Low electricity rates are usually listed as a positive for the area and Kentucky in general, but one audience member said that while electricity rates are low, the poor quality of many of the region’s buildings tends to drive costs up. Housing in general was seen as another challenge, and the lack of available housing was mentioned as a possible detriment to increasing the economic base. Mark Kidd said he would also like to see more coordinated businessto business services and an increase in mentorship for young entrepreneurs.

Several people mentioned stereotyping and low expectations, and said the perception that the area is mostly populated by backward and poorly educated people has caused problems. The “brain drain” that occurs as young people leave the county in search of a better life was also brought up, as well as education. However, William Reed Collins, a local pharmacist, told the audience he had grown up in Whitesburg but graduated from high school in Louisville. Collins said that there were a good many more students who graduated from college and pursued professional careers in what would have been his graduating class at Whitesburg than there were in his much larger graduating class in Louisville.
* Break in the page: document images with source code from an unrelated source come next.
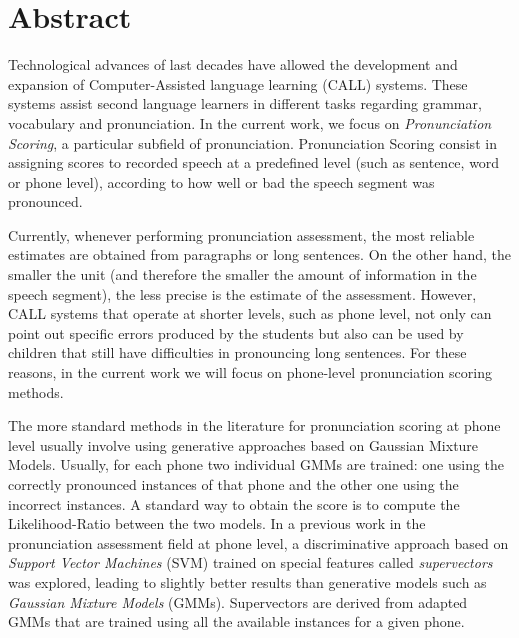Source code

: \chapter*{Abstract}

\noindent
Technological advances of last decades have allowed the development and expansion
of Computer-Assisted language learning (CALL) systems. These systems assist
second language learners in different tasks regarding grammar, vocabulary and
pronunciation. In the current work, we focus on \textit{Pronunciation Scoring},
a particular subfield of pronunciation. Pronunciation Scoring consist in
assigning scores to recorded speech at a predefined
level (such as sentence, word or phone level), according to how well or bad
the speech segment was pronounced.

Currently, whenever performing pronunciation assessment, the most reliable estimates are
obtained from paragraphs or long sentences. On the other hand, the smaller the unit
(and therefore the smaller the amount of information in the speech segment),
the less precise is
the estimate of the assessment.
However, CALL systems that operate at shorter levels, such
as phone level,
not only can point out specific errors produced by the students but also
can be used by children that still have difficulties in pronouncing long sentences.
For these reasons,
in the current work we will focus on phone-level pronunciation scoring methods.


The more standard methods in the literature for pronunciation scoring at
phone level usually involve using generative approaches
based on Gaussian Mixture Models.
Usually, for each phone two individual GMMs are trained: one using the correctly
pronounced instances of that phone and the other one using the incorrect instances.
A standard way to obtain the score is to compute the
Likelihood-Ratio between the two models.
In a previous work in the pronunciation assessment field at phone level, a discriminative
approach based on \textit{Support Vector Machines} (SVM) trained on special features
called \textit{supervectors} was explored, leading to slightly better results than
generative models such as \textit{Gaussian Mixture Models} (GMMs). Supervectors
are derived from adapted GMMs that are trained using all the available
instances for a given phone.


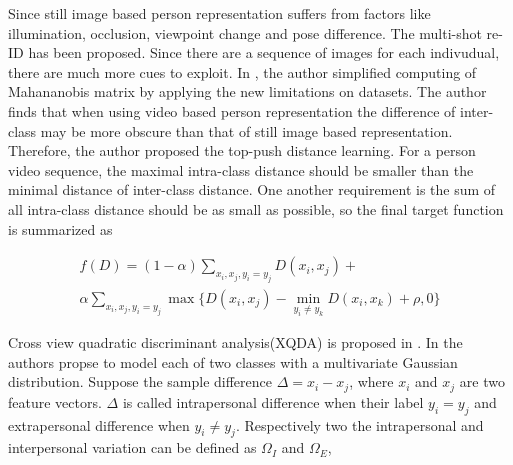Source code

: Since still image based person representation suffers from factors like illumination, occlusion, viewpoint change and pose difference. The multi-shot re-ID has been proposed. Since there are a sequence of images for each indivudual, there are much more cues to exploit.
In \cite{TDL}, the author simplified computing of Mahananobis matrix by applying the new limitations on datasets. The author finds that when using video based person representation the difference of inter-class may be more obscure than that of still image based representation. Therefore, the author proposed the top-push distance learning. For a person video sequence, the maximal intra-class distance should be smaller than the minimal distance of inter-class distance. One another requirement is the sum of all intra-class distance should be as small as possible, so the final target function is summarized as 

\begin{equation}
\begin{aligned}
f(D) = (1-\alpha)\sum_{x_i,x_j,y_i=y_j} D(x_i,x_j) + \\
 \alpha \sum_{x_i,x_j,y_i=y_j}\max\{{D(x_i,x_j)-\min_{y_i\ne y_k}{D(x_i,x_k)}+\rho,0}\}
\end{aligned}
\end{equation}

Cross view quadratic discriminant analysis(XQDA) is proposed in \cite{LOMO}. In \cite{Bayeface} the authors propse to model each of two classes with a multivariate Gaussian  distribution. Suppose the sample difference $\Delta = x_i - x_j$, where $x_i$ and $x_j$ are two feature vectors. $\Delta$ is called intrapersonal difference when their label $y_i = y_j$ and extrapersonal difference when $y_i \ne y_j$. Respectively two the intrapersonal and interpersonal variation can be defined as $\Omega_I$ and $\Omega_E$,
Collins also said that Letcher County has a large and at present underemployed surplus of highly skilled industrial workers such as equipment operators, who have been laid off from coal jobs.

Garkovich asked the audience to envision what they wanted Letcher County to be in 25 years and the response was encouraging and positive. Valerie Horn, coordinator of Grow Appalachia and Appal- TREE project director at Community Farm Alliance, said she would like to see a physically and mentally healthier county overall. Other respondents agreed that health was important as well as a younger demographic, that would come from more young people staying in the area. Diversity in the economy and in energy sources was also mentioned, as were sustainability in agriculture, forestry, and energy production. Others said they would like to see improvements in public transportation, additional hotels and motels, a four-year college, business incubators, a cleaner county, and the completion of the long planned county airport.

The meeting closed with a number of individuals signing up for a future session to form a committee that would concentrate on moving the county into an advantageous position for the SOAR project.